Finalmente sugirió que la presencia de militares argentinos en Bolivia se mantenía por un interés que iba más allá de ser meros observadores. Borrás manifestó que Argentina no debería permanecer con asesores militares allí. En el inicio del diálogo, Borrás admitió que no contaba con experiencia en temas de defensa, pero que el presidente electo Raúl Alfonsín, su amigo personal, pidió que asumiera el ministerio para desarrollar un programa de defensa de la democracia a largo plazo.

Los nuevos documentos incluyen un reporte del FBI sobre la ejecución de Marcos Osatinsky, líder destacado de los Montoneros, un movimiento de izquierda que luchó contra la dictadura. Los funcionarios estadounidenses se enteraron de que los oficiales argentinos habían torturado y asesinado brutalmente a Osatinsky, así como de que mintieron sobre las circunstancias de la muerte y que se deshicieron del cuerpo antes de que pudiera realizarse una autopsia.
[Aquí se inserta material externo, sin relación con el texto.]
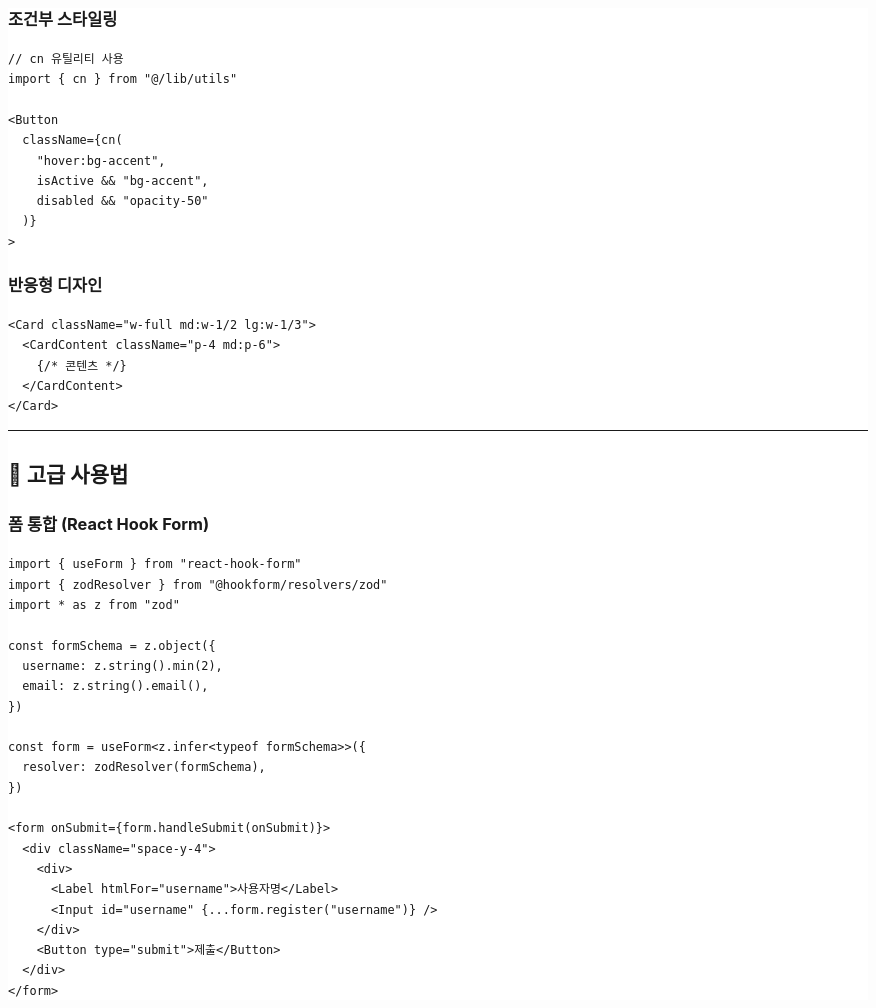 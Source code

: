### 조건부 스타일링
```tsx
// cn 유틸리티 사용
import { cn } from "@/lib/utils"

<Button 
  className={cn(
    "hover:bg-accent",
    isActive && "bg-accent",
    disabled && "opacity-50"
  )}
>
```

### 반응형 디자인
```tsx
<Card className="w-full md:w-1/2 lg:w-1/3">
  <CardContent className="p-4 md:p-6">
    {/* 콘텐츠 */}
  </CardContent>
</Card>
```

---

## 🔧 고급 사용법

### 폼 통합 (React Hook Form)
```tsx
import { useForm } from "react-hook-form"
import { zodResolver } from "@hookform/resolvers/zod"
import * as z from "zod"

const formSchema = z.object({
  username: z.string().min(2),
  email: z.string().email(),
})

const form = useForm<z.infer<typeof formSchema>>({
  resolver: zodResolver(formSchema),
})

<form onSubmit={form.handleSubmit(onSubmit)}>
  <div className="space-y-4">
    <div>
      <Label htmlFor="username">사용자명</Label>
      <Input id="username" {...form.register("username")} />
    </div>
    <Button type="submit">제출</Button>
  </div>
</form>
```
“El 26 de octubre de 1975, el agente del FBI, Robert Scherrer, enlace de inteligencia norteamericano que informaba desde Buenos Aires sobre todo lo que ocurría en el Cono Sur a lo largo de los ’70, reporta la detención y ejecución del líder de Montoneros, Marcos Osatinsky”. El cable informa que Osatinsky fue arrestado y torturado por las fuerzas de seguridad del entonces gobernador Raúl Lacabanne y que las autoridades  “escenificaron” su muerte para que pareciera un enfrentamiento cuando intentaban rescatarlo.

El documento añade que tres policías cordobeses fueron convocados a participar e incluso advertidos de que podían recibir heridas leves. La decisión de matarlo se tomó porque era imposible ocultar las marcas de las torturas si aparecía vivo.

Pero el plan tuvo una segunda parte, aún más macabra. Para esconder la evidencia, el personal de Lacabanne secuestró el coche fúnebre que transportaba el cuerpo de Osatinsky. “El objetivo era evitar que se realizara una autopsia”, dice el informe de Scherrer.

Cuando su cadáver era llevado por su familia a su provincia natal, Tucumán, para recibir sepultura, otro grupo armado se llevó el ataúd y arrojó su cuerpo en un pozo cerca de Barranca Yaco, al norte de Córdoba, donde lo dinamitó.